WHAT TO WORK ON: In the entries that follow, the line with "MIPS cache ram" opens the range and the line with "therefore a requirement." closes it; repeat that range exactly, both lines included.

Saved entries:
++++++++

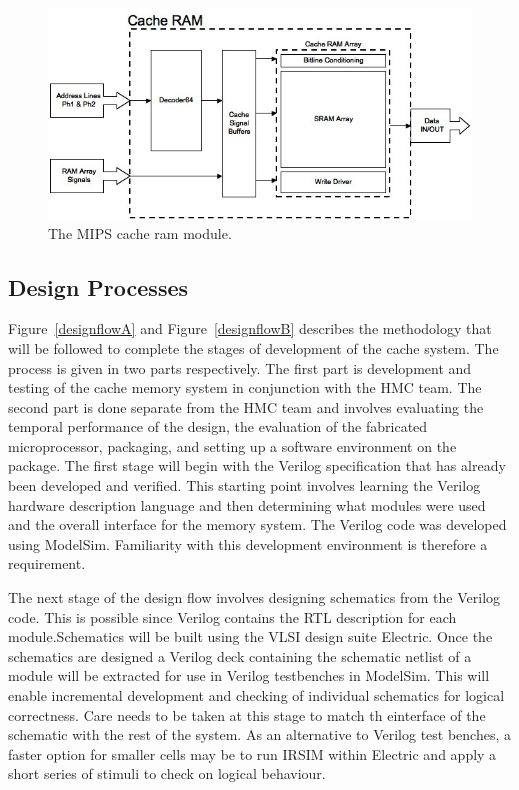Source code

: \begin{figure}
\centering 
\includegraphics[width=\textwidth]{cacheram.jpg}
\caption{The MIPS cache ram module.}
\label{cacheram}
\end{figure}

\subsection{Design Processes}

Figure~\ref{designflowA} and Figure~\ref{designflowB} describes the methodology that will be followed to complete the stages of development of the cache system. The process is given in two parts respectively. The first part is development and testing of the cache memory system in conjunction with the HMC team. The second part is done separate from the HMC team and involves evaluating the temporal performance of the design, the evaluation of the fabricated microprocessor, packaging, and setting up a software environment on the package. The first stage will begin with the Verilog specification that has already been developed and verified. This starting point involves learning the Verilog hardware description language and then determining what modules were used and the overall interface for the memory system. The Verilog code was developed using ModelSim. Familiarity with this development environment is therefore a requirement.

The next stage of the design flow involves designing schematics from the Verilog code. This is possible since Verilog contains the RTL description for each module.Schematics will be built using the VLSI design suite Electric. Once the schematics are designed a Verilog deck containing the schematic netlist of a module will be extracted for use in Verilog testbenches in ModelSim. This will enable incremental development and checking of individual schematics for logical correctness. Care needs to be taken at this stage to match th einterface of the schematic with the rest of the system. As an alternative to Verilog test benches, a faster option for smaller cells may be to run IRSIM within Electric and apply a short series of stimuli to check on logical behaviour.

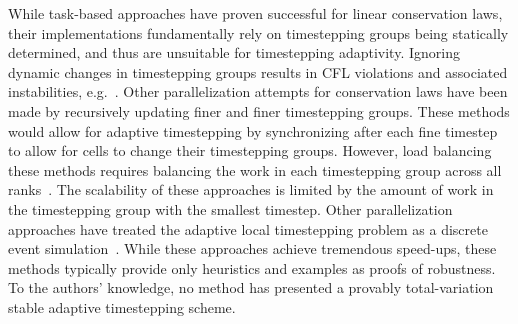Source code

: While task-based approaches have proven successful for linear conservation laws, their implementations fundamentally rely on timestepping groups being statically determined, and thus are unsuitable for timestepping adaptivity.
Ignoring dynamic changes in timestepping groups results in CFL violations and associated instabilities, e.g.~\cite{Trahan2012,Gnedin2018}. 
Other parallelization attempts for conservation laws have been made by recursively updating finer and finer timestepping groups. These methods would allow for adaptive timestepping by synchronizing after each fine timestep to allow for cells to change their timestepping groups. However, load balancing these methods requires balancing the work in each timestepping group across all ranks~\cite{Rietmann2015,Seny2014}. The scalability of these approaches is limited by the amount of work in the timestepping group with the smallest timestep.
Other parallelization approaches have treated the adaptive local timestepping problem as a discrete event simulation~\cite{Karimabadi2006, Omelchenko2006, Unfer2007, Omelchenko2012, Omelchenko2014,Stone2017,Shao2019}. While these approaches achieve tremendous speed-ups, these methods typically provide only heuristics and examples as proofs of robustness. To the authors' knowledge, no method has presented a provably total-variation stable adaptive timestepping scheme.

++++++++

RESPONSE:
\caption{The MIPS cache ram module.}
\label{cacheram}
\end{figure}

\subsection{Design Processes}

Figure~\ref{designflowA} and Figure~\ref{designflowB} describes the methodology that will be followed to complete the stages of development of the cache system. The process is given in two parts respectively. The first part is development and testing of the cache memory system in conjunction with the HMC team. The second part is done separate from the HMC team and involves evaluating the temporal performance of the design, the evaluation of the fabricated microprocessor, packaging, and setting up a software environment on the package. The first stage will begin with the Verilog specification that has already been developed and verified. This starting point involves learning the Verilog hardware description language and then determining what modules were used and the overall interface for the memory system. The Verilog code was developed using ModelSim. Familiarity with this development environment is therefore a requirement.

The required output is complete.